We all know about Bonnie & Clyde, the notorious outlaws from the Depression era who were young, in love, and ruthless criminals. Director Bruce Beresford (Driving Miss Daisy) is taking on the task of telling their story in a four hour, two night, TV event which will be aired on three different channels simultaneously: History, Lifetime and A&E. The miniseries starring Emile Hirsch (Into The Wild) and Holliday Grainger (The Borgias) airs Sunday and Monday, and chronicles the events of their infamous crime spree in the early 1930s. Check out the trailer below and read on for a full review.
The miniseries also stars Academy Award winners William Hurt as Texas Ranger and eventual executioner Frank Hamer, and Holly Hunter as Bonnie’s Mother Emma Parker. Lane Garrison and Sarah Hyland appear as Clyde’s brother Buck and whiny sister-in-law Blanche, and Elizabeth Reaser portrays reporter P.J. Lane.

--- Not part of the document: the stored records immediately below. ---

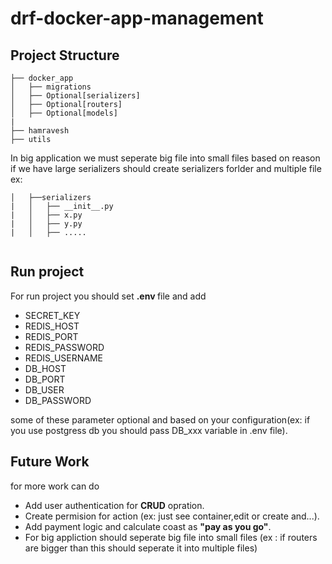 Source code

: # drf-docker-app-management


## Project Structure
```
├── docker_app
│   ├── migrations
│   ├── Optional[serializers]
│   ├── Optional[routers]
│   ├── Optional[models]
|
├── hamravesh
├── utils

```
In big application we must seperate big file into small files based on reason if we have large serializers should create serializers forlder and multiple file ex:
```
│   ├──serializers
|   │   ├── __init__.py
|   │   ├── x.py
|   │   ├── y.py
|   │   ├── .....


```

## Run project
For run project you should set <b>.env </b> file and add
<ul>
<li>SECRET_KEY</li>
<li>REDIS_HOST</li>
<li>REDIS_PORT</li>
<li>REDIS_PASSWORD</li>
<li>REDIS_USERNAME</li>
<li>DB_HOST</li>
<li>DB_PORT</li>
<li>DB_USER</li>
<li>DB_PASSWORD</li>
</ul>
some of these parameter optional and based on your configuration(ex: if you use postgress db you should pass DB_xxx variable in .env file).

## Future Work
for more work can do
<ul>
<li>Add user authentication for <b>CRUD</b> opration.</li>
<li>Create permision for action (ex: just see container,edit or create and...).</li>
<li>Add payment logic and calculate coast as <b>"pay as you go"</b>.</li>
<li>For big appliction should seperate big file into small files (ex : if routers are bigger than this should seperate it into multiple files)</li>
</ul>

Some stories in the past have depicted Clyde Barrow as the hardened criminal who sweeps Bonnie Parker off her feet with a glamorous life of crime and power. In Beresford’s 2013 telling, the spin is that Parker is the one who made the impression on Barrow. A small-town waitress intent on becoming famous, she would pressure Clyde to push the boundaries of their crimes hoping to make the front cover of the paper. In this version, Bonnie was the trigger-happy one of the gang, with no regard for human life or remorse. After seeing how much fame the “Bonnie & Clyde” headlines gave her, she realized this was her ticket to fame. Holliday Grainger is a good actress but may not have been the best choice for this role. Her 1930s Texas accent is overdone and hard to look past. I do like how the writers made Bonnie out to be the more ruthless one. It’s an interesting twist on an already told story.
Clyde Barrow had a difficult life in the prison system, facing sexual abuse and violent confrontations with inmates and guards. Hirsch does a good job depicting this version of Barrow, a remorseful but hardened criminal who was in love but angry at the justice system. Some accounts of Clyde Barrow say that he had a “sixth sense” and could see things before they happened, that’s how he was able to elude the police for so long. This interpretation of Barrow uses the supernatural ability including Barrow seeing visions of Parker when he was a child, and picturing himself covered in bullet holes foreshadowing his violent death. With Clyde being broken and remorseful, and Parker being so selfish and deranged, I found myself feeling more sorry for Clyde than anyone.
The story of Bonnie and Clyde is exciting and legendary. Beresford’s miniseries is well done and well-acted, but the four hour length is a bit overdone. By the second night, it’s might be difficult to get back into the story which could result in a loss of viewers. We’ll see how it does.
Bonnie & Clyde airs on History Channel, Lifetime, and A&E (US only) on Sunday and Monday at 9pm EST.